Seems to me that cheap lagers have been eating the lunch of the brit bitter brewers. Why so much complacency? Hard to say. I was astonished in the 90s to see so much budweiser in the isles. Would it have killed the breweries to put out some decent lagers, properly chilled? They really only have themselves to blame. And CAMRA needs to share the blame. Cask-conditioned "real" ales are a fine thing and worthy of preservation, but all that enthusiasm so narrowly directed, while opportunity after opportunity passed by ungrasped.... The same enthusiasm in the US translated into support of the whole craft of brewing, even for the "unreal" avenues. The brewers were slow to adapt. The enthusiasts too dogmatic. The decline of the pub has been well-documented, but beermakers were way too slow to respond to competition from bars and slow to push into the home market. Craft brewing sells well in the US. Is this because there's been a craze for "pubs" sweeping the states? Err, no. Not at all.
Fortunately, the long idiotic slumber of the British Brewer seems to be ending. Inspired by their American Cousins, they are churning out new beers, new types, new marketing efforts. And small brewers are popping up! Not regional ones that simply churn out a localized bitter (yawn), but ones showing a bit of wit and creativity. As with the US in the early 90s, it won't all work. Some will be in it for marketing rather than for the craft (long ago famously labelled "markebrewers" as opposed to "microbrewers" by my friend Zim, no shabby homebrewer himself). But many are diving in for love of the craft and it's about time!

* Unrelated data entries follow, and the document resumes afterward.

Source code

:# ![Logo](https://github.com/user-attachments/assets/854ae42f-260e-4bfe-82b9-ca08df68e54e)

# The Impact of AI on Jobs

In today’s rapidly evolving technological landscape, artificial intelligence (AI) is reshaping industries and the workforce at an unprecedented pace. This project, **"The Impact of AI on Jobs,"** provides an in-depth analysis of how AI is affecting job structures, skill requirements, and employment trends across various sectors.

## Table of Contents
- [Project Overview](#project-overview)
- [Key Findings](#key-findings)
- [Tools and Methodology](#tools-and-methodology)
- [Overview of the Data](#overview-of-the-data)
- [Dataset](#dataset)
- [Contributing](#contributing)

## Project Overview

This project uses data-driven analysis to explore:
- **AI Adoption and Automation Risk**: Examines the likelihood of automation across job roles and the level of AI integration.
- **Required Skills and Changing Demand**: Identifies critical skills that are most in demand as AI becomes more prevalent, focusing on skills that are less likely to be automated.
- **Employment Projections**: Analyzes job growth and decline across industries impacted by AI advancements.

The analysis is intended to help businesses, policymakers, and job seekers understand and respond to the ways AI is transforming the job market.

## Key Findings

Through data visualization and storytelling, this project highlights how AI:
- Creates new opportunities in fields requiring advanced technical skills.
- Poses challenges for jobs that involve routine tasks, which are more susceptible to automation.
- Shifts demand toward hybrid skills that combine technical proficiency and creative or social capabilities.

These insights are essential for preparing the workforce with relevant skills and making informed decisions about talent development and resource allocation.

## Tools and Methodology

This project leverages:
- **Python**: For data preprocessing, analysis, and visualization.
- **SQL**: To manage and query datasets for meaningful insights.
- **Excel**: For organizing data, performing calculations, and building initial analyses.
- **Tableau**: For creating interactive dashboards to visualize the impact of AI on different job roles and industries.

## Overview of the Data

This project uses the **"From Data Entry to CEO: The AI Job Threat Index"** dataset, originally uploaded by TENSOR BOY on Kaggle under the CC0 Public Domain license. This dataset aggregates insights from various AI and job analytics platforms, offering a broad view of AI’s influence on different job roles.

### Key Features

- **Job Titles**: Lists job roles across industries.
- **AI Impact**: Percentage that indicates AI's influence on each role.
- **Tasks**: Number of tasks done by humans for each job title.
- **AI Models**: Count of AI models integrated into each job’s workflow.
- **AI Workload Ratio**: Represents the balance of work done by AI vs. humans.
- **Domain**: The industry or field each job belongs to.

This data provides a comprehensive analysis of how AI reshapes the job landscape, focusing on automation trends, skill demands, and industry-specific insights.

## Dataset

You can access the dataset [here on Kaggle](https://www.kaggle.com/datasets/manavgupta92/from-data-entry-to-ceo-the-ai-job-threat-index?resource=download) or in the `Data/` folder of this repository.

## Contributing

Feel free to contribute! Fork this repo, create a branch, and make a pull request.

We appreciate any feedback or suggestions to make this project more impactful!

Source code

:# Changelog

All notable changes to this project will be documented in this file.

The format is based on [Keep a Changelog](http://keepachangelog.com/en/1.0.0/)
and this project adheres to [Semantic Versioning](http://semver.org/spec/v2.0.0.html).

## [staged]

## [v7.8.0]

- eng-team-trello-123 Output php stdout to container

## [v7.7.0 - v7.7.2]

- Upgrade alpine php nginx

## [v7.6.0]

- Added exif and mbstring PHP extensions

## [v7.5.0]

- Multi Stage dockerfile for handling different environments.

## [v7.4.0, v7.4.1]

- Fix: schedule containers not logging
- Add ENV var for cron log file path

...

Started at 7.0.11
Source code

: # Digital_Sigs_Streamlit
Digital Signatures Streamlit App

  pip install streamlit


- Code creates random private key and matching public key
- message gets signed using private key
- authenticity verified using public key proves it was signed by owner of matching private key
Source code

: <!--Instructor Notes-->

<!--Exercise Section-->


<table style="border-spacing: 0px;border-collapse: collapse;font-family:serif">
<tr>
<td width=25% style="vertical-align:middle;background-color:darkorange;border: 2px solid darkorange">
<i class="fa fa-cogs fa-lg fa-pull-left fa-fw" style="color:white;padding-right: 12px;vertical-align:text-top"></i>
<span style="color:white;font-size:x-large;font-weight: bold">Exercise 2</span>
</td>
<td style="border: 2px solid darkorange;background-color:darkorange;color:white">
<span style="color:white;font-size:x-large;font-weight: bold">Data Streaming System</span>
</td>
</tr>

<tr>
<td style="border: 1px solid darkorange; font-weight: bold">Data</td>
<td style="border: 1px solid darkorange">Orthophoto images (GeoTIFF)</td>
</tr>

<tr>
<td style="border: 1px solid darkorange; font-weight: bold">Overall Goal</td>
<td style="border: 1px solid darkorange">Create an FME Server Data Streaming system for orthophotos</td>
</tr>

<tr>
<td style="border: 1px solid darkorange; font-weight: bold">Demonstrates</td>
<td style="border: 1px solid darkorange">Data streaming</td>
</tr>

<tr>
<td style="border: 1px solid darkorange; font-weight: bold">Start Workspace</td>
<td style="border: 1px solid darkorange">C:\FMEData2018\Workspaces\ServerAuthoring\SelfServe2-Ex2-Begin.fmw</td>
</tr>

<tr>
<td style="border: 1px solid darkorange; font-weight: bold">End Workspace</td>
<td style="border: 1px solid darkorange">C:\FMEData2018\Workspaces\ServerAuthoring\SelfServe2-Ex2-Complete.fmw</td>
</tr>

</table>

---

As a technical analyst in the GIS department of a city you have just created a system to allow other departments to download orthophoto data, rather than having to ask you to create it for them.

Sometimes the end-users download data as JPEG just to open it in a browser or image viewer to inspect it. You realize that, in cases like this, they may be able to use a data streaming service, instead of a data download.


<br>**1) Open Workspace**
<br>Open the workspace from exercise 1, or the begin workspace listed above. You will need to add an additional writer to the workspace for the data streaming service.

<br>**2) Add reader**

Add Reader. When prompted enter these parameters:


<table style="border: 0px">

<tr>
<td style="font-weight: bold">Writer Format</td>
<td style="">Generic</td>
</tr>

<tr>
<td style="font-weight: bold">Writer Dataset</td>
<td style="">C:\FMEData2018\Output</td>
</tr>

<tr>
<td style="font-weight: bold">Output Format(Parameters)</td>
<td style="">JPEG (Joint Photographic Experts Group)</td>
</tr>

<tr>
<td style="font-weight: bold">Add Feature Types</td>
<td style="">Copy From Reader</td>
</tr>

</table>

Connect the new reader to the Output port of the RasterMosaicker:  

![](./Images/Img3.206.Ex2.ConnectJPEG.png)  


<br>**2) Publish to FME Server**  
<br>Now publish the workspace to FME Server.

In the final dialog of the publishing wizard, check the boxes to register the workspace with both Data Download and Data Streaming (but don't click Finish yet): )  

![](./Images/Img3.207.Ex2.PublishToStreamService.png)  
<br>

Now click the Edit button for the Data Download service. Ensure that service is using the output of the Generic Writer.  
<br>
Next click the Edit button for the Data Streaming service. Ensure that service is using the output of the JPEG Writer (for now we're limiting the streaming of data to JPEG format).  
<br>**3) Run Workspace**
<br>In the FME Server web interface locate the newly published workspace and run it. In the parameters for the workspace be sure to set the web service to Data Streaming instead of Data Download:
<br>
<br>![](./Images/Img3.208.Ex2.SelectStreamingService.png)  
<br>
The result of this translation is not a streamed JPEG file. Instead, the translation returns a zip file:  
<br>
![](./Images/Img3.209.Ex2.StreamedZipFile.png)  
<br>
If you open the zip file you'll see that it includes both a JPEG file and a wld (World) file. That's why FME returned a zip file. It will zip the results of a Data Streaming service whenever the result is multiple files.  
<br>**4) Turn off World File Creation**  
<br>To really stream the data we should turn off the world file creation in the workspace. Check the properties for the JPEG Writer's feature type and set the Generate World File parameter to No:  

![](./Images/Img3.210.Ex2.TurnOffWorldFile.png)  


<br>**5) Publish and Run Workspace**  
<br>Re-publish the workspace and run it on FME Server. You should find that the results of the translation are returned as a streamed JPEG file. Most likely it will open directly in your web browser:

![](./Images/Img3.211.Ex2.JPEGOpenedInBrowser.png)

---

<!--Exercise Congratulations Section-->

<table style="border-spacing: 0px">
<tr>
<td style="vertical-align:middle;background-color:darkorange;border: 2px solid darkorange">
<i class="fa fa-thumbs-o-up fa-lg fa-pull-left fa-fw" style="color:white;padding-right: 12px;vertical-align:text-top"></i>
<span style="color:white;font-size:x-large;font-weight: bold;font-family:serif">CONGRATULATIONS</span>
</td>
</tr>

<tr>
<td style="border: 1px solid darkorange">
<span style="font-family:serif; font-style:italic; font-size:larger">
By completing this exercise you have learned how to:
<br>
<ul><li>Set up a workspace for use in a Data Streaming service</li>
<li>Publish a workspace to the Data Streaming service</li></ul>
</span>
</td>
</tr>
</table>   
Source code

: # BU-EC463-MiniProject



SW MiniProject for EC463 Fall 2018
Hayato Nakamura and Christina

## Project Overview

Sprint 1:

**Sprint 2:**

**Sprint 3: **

First, please bring on the APAs! They are good cold. I hear that refrigeration is sweeping the nation here in the UK, and many homes hope to have these new-fangled devices before too long. Beer is good with food. You can buy beer in bottles, put these in your "fridge", and have them at hour leisure. You don't have to belly up to the pub rail with bearded blokes and tedious dipsticks like James May to enjoy a good beer. Uncap your cold, carbonated ales, pour your ports, let loose your lagers, stock up on your stouts! "Were they the sons of tea-sippers, who won the fields of Cressy and Agincourt
Some signs of the change
Sign from a nice little boozer on Goldsmith Row, in Hackney. Not a posh pub, not a posh area, but SNPA! Even more surprising, Brooklyn Brown!! British breweries should be embarrassed. |
Camden beers are solid. I'm also enjoying Meantime Pale Ale from, you guessed it, a Greenwich brewer that seems to make consistently good beers. |
Small brewer from Bermondsey. To be honest, this tasted like a so-so homebrew effort, bit sour and flat but with potential. Happy to support them because London needs more brewers. |
3 comments:
"I hear that refrigeration is sweeping the nation here in the UK"
LOL! you crack me up!
according to this, that american double is in range, alcohol-wise.
i reckon they finish it with a champagne yeast to get it up that high.
Egads. Well, imo it's still undrinkable. Hopefully they'll figure out that brewing something other than a bitter doesn't mean you have to turn up every attribute to 11.